DIRECTIONS FOR THIS TASK:
Would you reproduce every line of the material exactly?

INFORMATION GIVEN:
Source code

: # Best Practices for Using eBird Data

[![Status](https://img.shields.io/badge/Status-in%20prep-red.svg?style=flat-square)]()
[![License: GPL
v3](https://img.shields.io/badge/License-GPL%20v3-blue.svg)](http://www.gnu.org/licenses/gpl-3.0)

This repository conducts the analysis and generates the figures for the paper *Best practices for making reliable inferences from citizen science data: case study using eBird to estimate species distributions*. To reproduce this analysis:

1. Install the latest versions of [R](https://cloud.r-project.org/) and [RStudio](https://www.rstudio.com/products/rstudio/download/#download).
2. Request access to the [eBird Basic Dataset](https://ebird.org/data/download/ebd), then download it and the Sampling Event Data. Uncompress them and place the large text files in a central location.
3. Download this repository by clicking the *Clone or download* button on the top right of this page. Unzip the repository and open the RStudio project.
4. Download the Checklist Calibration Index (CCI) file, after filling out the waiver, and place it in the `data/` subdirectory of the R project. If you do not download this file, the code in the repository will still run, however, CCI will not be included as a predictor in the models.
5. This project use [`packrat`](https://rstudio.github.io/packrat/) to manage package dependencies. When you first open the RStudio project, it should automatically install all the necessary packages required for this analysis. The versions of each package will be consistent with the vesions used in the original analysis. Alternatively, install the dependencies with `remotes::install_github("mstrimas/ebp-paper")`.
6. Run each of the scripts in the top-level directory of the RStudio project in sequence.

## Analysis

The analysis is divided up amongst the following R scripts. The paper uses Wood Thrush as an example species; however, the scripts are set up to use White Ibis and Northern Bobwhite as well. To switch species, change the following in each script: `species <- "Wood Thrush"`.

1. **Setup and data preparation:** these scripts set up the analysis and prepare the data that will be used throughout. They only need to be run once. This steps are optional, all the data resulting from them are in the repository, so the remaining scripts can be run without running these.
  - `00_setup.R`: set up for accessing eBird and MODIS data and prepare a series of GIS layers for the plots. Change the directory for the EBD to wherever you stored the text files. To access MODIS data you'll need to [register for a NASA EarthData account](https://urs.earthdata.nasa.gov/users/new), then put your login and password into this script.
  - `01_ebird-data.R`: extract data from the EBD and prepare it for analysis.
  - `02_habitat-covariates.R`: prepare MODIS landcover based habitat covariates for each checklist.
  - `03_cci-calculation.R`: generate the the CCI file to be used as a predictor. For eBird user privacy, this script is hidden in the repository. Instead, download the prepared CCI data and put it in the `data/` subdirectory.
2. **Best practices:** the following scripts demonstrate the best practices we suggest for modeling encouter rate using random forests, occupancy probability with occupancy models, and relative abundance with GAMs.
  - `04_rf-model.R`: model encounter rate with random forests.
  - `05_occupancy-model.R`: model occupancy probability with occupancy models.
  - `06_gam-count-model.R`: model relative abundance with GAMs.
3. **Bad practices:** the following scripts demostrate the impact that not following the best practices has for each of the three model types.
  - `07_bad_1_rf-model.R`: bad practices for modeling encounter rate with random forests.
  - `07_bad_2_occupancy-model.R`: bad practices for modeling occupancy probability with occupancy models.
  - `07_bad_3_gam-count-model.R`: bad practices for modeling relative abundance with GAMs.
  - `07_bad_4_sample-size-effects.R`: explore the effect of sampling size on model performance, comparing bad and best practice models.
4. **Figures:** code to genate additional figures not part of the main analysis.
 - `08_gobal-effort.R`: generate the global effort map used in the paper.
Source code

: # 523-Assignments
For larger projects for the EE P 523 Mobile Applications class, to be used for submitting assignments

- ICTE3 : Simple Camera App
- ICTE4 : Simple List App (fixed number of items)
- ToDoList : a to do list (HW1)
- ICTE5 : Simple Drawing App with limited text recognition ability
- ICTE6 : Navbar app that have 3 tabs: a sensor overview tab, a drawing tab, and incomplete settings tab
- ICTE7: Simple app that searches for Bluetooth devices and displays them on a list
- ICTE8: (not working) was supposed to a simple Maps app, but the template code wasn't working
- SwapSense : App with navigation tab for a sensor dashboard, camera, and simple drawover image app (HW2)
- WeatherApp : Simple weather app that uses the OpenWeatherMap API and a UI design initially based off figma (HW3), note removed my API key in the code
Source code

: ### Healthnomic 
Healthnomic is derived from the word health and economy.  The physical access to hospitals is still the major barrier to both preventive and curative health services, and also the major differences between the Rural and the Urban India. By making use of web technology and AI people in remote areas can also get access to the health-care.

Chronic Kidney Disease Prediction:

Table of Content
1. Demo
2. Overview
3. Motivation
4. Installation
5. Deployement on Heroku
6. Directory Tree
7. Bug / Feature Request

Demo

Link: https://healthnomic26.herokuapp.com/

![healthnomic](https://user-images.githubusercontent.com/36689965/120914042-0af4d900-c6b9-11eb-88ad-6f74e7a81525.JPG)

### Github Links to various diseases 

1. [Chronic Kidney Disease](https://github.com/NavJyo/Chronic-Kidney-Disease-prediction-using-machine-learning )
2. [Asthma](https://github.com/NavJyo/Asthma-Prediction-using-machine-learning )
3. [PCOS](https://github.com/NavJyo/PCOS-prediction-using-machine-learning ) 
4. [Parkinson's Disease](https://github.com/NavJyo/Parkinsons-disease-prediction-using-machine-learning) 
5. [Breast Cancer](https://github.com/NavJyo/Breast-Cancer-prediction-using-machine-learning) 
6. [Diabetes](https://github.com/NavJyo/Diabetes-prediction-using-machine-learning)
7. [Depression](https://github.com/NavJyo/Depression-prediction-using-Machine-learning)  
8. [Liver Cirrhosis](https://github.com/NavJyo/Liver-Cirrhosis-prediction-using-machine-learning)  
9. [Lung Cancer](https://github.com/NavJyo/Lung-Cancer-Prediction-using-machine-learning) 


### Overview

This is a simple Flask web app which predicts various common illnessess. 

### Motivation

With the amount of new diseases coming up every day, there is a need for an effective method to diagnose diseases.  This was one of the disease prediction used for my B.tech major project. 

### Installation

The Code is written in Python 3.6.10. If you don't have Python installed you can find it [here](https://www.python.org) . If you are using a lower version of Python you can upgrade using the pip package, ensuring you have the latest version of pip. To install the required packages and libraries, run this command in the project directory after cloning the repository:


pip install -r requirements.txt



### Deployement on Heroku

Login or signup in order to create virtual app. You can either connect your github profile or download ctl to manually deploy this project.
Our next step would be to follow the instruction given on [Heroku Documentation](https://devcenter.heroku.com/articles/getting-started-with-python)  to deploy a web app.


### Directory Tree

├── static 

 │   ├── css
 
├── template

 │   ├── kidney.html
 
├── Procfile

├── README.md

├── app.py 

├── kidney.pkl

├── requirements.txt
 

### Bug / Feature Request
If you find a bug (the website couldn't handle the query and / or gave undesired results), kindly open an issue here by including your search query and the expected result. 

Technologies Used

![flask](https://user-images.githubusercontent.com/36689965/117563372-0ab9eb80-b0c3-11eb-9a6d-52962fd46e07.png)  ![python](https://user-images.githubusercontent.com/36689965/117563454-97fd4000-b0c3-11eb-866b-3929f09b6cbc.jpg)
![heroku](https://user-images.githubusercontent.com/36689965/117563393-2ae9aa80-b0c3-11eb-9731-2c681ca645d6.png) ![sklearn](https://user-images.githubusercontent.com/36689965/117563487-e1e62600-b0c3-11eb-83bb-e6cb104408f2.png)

RESULT BELOW:
Source code

: # Best Practices for Using eBird Data

[![Status](https://img.shields.io/badge/Status-in%20prep-red.svg?style=flat-square)]()
[![License: GPL
v3](https://img.shields.io/badge/License-GPL%20v3-blue.svg)](http://www.gnu.org/licenses/gpl-3.0)

This repository conducts the analysis and generates the figures for the paper *Best practices for making reliable inferences from citizen science data: case study using eBird to estimate species distributions*. To reproduce this analysis:

1. Install the latest versions of [R](https://cloud.r-project.org/) and [RStudio](https://www.rstudio.com/products/rstudio/download/#download).
2. Request access to the [eBird Basic Dataset](https://ebird.org/data/download/ebd), then download it and the Sampling Event Data. Uncompress them and place the large text files in a central location.
3. Download this repository by clicking the *Clone or download* button on the top right of this page. Unzip the repository and open the RStudio project.
4. Download the Checklist Calibration Index (CCI) file, after filling out the waiver, and place it in the `data/` subdirectory of the R project. If you do not download this file, the code in the repository will still run, however, CCI will not be included as a predictor in the models.
5. This project use [`packrat`](https://rstudio.github.io/packrat/) to manage package dependencies. When you first open the RStudio project, it should automatically install all the necessary packages required for this analysis. The versions of each package will be consistent with the vesions used in the original analysis. Alternatively, install the dependencies with `remotes::install_github("mstrimas/ebp-paper")`.
6. Run each of the scripts in the top-level directory of the RStudio project in sequence.

## Analysis

The analysis is divided up amongst the following R scripts. The paper uses Wood Thrush as an example species; however, the scripts are set up to use White Ibis and Northern Bobwhite as well. To switch species, change the following in each script: `species <- "Wood Thrush"`.

1. **Setup and data preparation:** these scripts set up the analysis and prepare the data that will be used throughout. They only need to be run once. This steps are optional, all the data resulting from them are in the repository, so the remaining scripts can be run without running these.
  - `00_setup.R`: set up for accessing eBird and MODIS data and prepare a series of GIS layers for the plots. Change the directory for the EBD to wherever you stored the text files. To access MODIS data you'll need to [register for a NASA EarthData account](https://urs.earthdata.nasa.gov/users/new), then put your login and password into this script.
  - `01_ebird-data.R`: extract data from the EBD and prepare it for analysis.
  - `02_habitat-covariates.R`: prepare MODIS landcover based habitat covariates for each checklist.
  - `03_cci-calculation.R`: generate the the CCI file to be used as a predictor. For eBird user privacy, this script is hidden in the repository. Instead, download the prepared CCI data and put it in the `data/` subdirectory.
2. **Best practices:** the following scripts demonstrate the best practices we suggest for modeling encouter rate using random forests, occupancy probability with occupancy models, and relative abundance with GAMs.
  - `04_rf-model.R`: model encounter rate with random forests.
  - `05_occupancy-model.R`: model occupancy probability with occupancy models.
  - `06_gam-count-model.R`: model relative abundance with GAMs.
3. **Bad practices:** the following scripts demostrate the impact that not following the best practices has for each of the three model types.
  - `07_bad_1_rf-model.R`: bad practices for modeling encounter rate with random forests.
  - `07_bad_2_occupancy-model.R`: bad practices for modeling occupancy probability with occupancy models.
  - `07_bad_3_gam-count-model.R`: bad practices for modeling relative abundance with GAMs.
  - `07_bad_4_sample-size-effects.R`: explore the effect of sampling size on model performance, comparing bad and best practice models.
4. **Figures:** code to genate additional figures not part of the main analysis.
 - `08_gobal-effort.R`: generate the global effort map used in the paper.
Source code

: # 523-Assignments
For larger projects for the EE P 523 Mobile Applications class, to be used for submitting assignments

- ICTE3 : Simple Camera App
- ICTE4 : Simple List App (fixed number of items)
- ToDoList : a to do list (HW1)
- ICTE5 : Simple Drawing App with limited text recognition ability
- ICTE6 : Navbar app that have 3 tabs: a sensor overview tab, a drawing tab, and incomplete settings tab
- ICTE7: Simple app that searches for Bluetooth devices and displays them on a list
- ICTE8: (not working) was supposed to a simple Maps app, but the template code wasn't working
- SwapSense : App with navigation tab for a sensor dashboard, camera, and simple drawover image app (HW2)
- WeatherApp : Simple weather app that uses the OpenWeatherMap API and a UI design initially based off figma (HW3), note removed my API key in the code
Source code

: ### Healthnomic 
Healthnomic is derived from the word health and economy.  The physical access to hospitals is still the major barrier to both preventive and curative health services, and also the major differences between the Rural and the Urban India. By making use of web technology and AI people in remote areas can also get access to the health-care.

Chronic Kidney Disease Prediction:

Table of Content
1. Demo
2. Overview
3. Motivation
4. Installation
5. Deployement on Heroku
6. Directory Tree
7. Bug / Feature Request

Demo

Link: https://healthnomic26.herokuapp.com/

![healthnomic](https://user-images.githubusercontent.com/36689965/120914042-0af4d900-c6b9-11eb-88ad-6f74e7a81525.JPG)

### Github Links to various diseases 

1. [Chronic Kidney Disease](https://github.com/NavJyo/Chronic-Kidney-Disease-prediction-using-machine-learning )
2. [Asthma](https://github.com/NavJyo/Asthma-Prediction-using-machine-learning )
3. [PCOS](https://github.com/NavJyo/PCOS-prediction-using-machine-learning ) 
4. [Parkinson's Disease](https://github.com/NavJyo/Parkinsons-disease-prediction-using-machine-learning) 
5. [Breast Cancer](https://github.com/NavJyo/Breast-Cancer-prediction-using-machine-learning) 
6. [Diabetes](https://github.com/NavJyo/Diabetes-prediction-using-machine-learning)
7. [Depression](https://github.com/NavJyo/Depression-prediction-using-Machine-learning)  
8. [Liver Cirrhosis](https://github.com/NavJyo/Liver-Cirrhosis-prediction-using-machine-learning)  
9. [Lung Cancer](https://github.com/NavJyo/Lung-Cancer-Prediction-using-machine-learning) 


### Overview

This is a simple Flask web app which predicts various common illnessess. 

### Motivation

With the amount of new diseases coming up every day, there is a need for an effective method to diagnose diseases.  This was one of the disease prediction used for my B.tech major project. 

### Installation

The Code is written in Python 3.6.10. If you don't have Python installed you can find it [here](https://www.python.org) . If you are using a lower version of Python you can upgrade using the pip package, ensuring you have the latest version of pip. To install the required packages and libraries, run this command in the project directory after cloning the repository:


pip install -r requirements.txt



### Deployement on Heroku

Login or signup in order to create virtual app. You can either connect your github profile or download ctl to manually deploy this project.
Our next step would be to follow the instruction given on [Heroku Documentation](https://devcenter.heroku.com/articles/getting-started-with-python)  to deploy a web app.


### Directory Tree

├── static 

 │   ├── css
 
├── template

 │   ├── kidney.html
 
├── Procfile

├── README.md

├── app.py 

├── kidney.pkl

├── requirements.txt
 

### Bug / Feature Request
If you find a bug (the website couldn't handle the query and / or gave undesired results), kindly open an issue here by including your search query and the expected result. 

Technologies Used

![flask](https://user-images.githubusercontent.com/36689965/117563372-0ab9eb80-b0c3-11eb-9a6d-52962fd46e07.png)  ![python](https://user-images.githubusercontent.com/36689965/117563454-97fd4000-b0c3-11eb-866b-3929f09b6cbc.jpg)
![heroku](https://user-images.githubusercontent.com/36689965/117563393-2ae9aa80-b0c3-11eb-9731-2c681ca645d6.png) ![sklearn](https://user-images.githubusercontent.com/36689965/117563487-e1e62600-b0c3-11eb-83bb-e6cb104408f2.png)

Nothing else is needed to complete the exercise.